_Work instruction_.
All lines from the one containing "section for now" through the final line of the material below must appear exactly as they are, with nothing else.

___ Source information ___

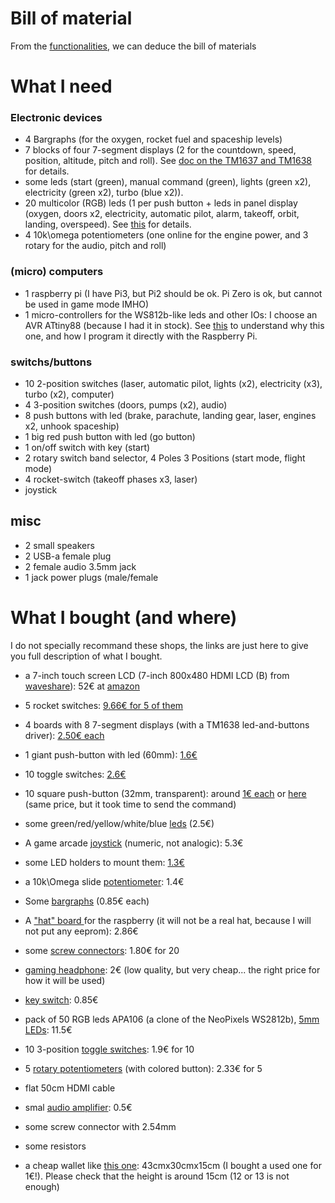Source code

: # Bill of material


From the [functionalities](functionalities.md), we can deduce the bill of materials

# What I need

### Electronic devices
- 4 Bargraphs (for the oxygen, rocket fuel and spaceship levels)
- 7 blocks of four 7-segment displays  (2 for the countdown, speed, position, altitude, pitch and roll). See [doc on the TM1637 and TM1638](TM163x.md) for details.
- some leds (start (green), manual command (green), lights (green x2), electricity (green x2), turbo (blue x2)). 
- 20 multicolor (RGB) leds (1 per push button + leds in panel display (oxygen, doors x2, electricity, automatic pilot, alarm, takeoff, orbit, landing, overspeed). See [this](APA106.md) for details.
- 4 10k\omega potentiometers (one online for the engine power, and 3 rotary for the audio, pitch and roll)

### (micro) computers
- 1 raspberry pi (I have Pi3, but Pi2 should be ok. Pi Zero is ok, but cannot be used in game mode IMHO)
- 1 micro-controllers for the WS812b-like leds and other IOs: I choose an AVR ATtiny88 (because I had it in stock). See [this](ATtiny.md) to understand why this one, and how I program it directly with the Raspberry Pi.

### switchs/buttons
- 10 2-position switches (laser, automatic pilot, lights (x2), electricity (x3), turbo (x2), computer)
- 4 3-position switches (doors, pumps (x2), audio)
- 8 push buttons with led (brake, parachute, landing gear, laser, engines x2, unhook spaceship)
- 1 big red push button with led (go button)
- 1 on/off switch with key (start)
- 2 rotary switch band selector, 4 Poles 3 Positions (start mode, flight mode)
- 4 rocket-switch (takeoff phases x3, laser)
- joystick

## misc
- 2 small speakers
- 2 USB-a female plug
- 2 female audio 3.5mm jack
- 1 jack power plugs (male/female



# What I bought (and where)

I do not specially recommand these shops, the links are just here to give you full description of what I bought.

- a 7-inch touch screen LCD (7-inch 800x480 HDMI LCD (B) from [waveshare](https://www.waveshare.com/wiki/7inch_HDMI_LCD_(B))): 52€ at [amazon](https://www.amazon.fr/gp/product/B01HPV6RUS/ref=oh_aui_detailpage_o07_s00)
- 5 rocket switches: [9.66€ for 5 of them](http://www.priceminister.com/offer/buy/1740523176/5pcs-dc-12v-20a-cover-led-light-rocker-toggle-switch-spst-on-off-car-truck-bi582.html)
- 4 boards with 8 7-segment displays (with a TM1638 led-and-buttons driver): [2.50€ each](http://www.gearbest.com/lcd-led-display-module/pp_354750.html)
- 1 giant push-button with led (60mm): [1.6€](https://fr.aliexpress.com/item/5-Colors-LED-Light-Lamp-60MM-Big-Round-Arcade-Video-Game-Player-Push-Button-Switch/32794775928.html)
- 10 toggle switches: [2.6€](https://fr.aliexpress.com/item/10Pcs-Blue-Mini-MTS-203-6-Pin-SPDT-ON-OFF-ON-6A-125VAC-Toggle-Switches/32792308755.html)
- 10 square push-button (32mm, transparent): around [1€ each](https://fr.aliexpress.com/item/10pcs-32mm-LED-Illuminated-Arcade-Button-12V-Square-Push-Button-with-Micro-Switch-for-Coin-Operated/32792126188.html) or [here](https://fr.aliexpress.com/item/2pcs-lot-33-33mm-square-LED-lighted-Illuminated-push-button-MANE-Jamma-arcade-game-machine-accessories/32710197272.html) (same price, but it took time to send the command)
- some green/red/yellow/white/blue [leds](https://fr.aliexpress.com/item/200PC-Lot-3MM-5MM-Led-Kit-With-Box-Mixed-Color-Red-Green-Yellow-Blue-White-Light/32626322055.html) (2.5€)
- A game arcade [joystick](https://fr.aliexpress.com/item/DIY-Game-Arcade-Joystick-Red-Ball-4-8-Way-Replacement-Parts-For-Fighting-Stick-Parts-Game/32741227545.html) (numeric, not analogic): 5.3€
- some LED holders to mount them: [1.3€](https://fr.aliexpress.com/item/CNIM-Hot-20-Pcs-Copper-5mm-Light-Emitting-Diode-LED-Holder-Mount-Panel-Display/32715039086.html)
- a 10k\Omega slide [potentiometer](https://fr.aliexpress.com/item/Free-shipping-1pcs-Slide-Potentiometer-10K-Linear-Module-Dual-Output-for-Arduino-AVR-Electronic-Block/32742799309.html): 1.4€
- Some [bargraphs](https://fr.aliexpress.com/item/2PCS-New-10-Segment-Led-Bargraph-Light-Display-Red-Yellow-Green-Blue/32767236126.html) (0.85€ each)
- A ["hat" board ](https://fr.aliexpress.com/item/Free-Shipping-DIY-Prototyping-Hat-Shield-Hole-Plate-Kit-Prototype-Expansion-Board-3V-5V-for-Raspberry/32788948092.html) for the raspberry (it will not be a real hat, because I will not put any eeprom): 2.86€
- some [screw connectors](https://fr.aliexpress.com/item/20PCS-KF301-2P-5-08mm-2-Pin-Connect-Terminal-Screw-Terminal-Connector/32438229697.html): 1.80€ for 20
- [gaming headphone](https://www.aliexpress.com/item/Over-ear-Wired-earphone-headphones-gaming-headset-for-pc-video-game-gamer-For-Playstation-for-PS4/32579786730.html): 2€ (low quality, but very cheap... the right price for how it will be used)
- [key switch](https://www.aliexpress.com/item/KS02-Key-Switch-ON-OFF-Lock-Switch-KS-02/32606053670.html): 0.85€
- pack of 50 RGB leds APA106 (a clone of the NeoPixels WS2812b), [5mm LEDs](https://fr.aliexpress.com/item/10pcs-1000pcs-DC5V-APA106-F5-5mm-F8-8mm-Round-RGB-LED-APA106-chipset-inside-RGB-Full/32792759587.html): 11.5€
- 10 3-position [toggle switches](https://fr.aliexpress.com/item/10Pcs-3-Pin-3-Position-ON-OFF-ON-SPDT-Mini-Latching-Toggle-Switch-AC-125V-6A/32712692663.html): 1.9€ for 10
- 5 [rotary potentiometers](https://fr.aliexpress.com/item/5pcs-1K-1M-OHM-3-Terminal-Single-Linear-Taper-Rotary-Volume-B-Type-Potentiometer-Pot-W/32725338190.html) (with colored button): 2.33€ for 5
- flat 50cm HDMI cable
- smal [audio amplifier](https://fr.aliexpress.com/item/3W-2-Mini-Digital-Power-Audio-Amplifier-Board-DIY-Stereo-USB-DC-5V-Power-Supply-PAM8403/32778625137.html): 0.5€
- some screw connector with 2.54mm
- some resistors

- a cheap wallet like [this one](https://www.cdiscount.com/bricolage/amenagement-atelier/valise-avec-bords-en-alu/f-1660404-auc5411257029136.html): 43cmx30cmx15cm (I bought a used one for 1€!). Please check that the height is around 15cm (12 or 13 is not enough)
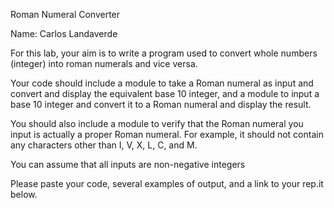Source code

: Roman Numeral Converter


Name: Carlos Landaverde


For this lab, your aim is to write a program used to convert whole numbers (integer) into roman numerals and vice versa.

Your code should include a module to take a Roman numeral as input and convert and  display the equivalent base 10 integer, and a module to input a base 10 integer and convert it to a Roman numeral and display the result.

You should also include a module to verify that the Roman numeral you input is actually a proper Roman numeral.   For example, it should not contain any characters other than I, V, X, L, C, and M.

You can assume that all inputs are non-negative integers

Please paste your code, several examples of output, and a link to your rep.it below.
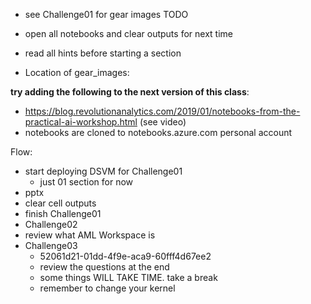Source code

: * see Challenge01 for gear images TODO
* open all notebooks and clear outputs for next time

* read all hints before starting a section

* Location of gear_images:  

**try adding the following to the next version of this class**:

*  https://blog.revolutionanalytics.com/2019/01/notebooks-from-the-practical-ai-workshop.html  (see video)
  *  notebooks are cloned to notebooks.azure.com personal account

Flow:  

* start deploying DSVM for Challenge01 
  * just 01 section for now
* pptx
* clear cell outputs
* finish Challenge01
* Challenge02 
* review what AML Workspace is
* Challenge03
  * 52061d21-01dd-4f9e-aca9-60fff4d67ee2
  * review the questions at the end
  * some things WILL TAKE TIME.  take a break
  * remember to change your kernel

___

_Written answer_.
  * just 01 section for now
* pptx
* clear cell outputs
* finish Challenge01
* Challenge02 
* review what AML Workspace is
* Challenge03
  * 52061d21-01dd-4f9e-aca9-60fff4d67ee2
  * review the questions at the end
  * some things WILL TAKE TIME.  take a break
  * remember to change your kernel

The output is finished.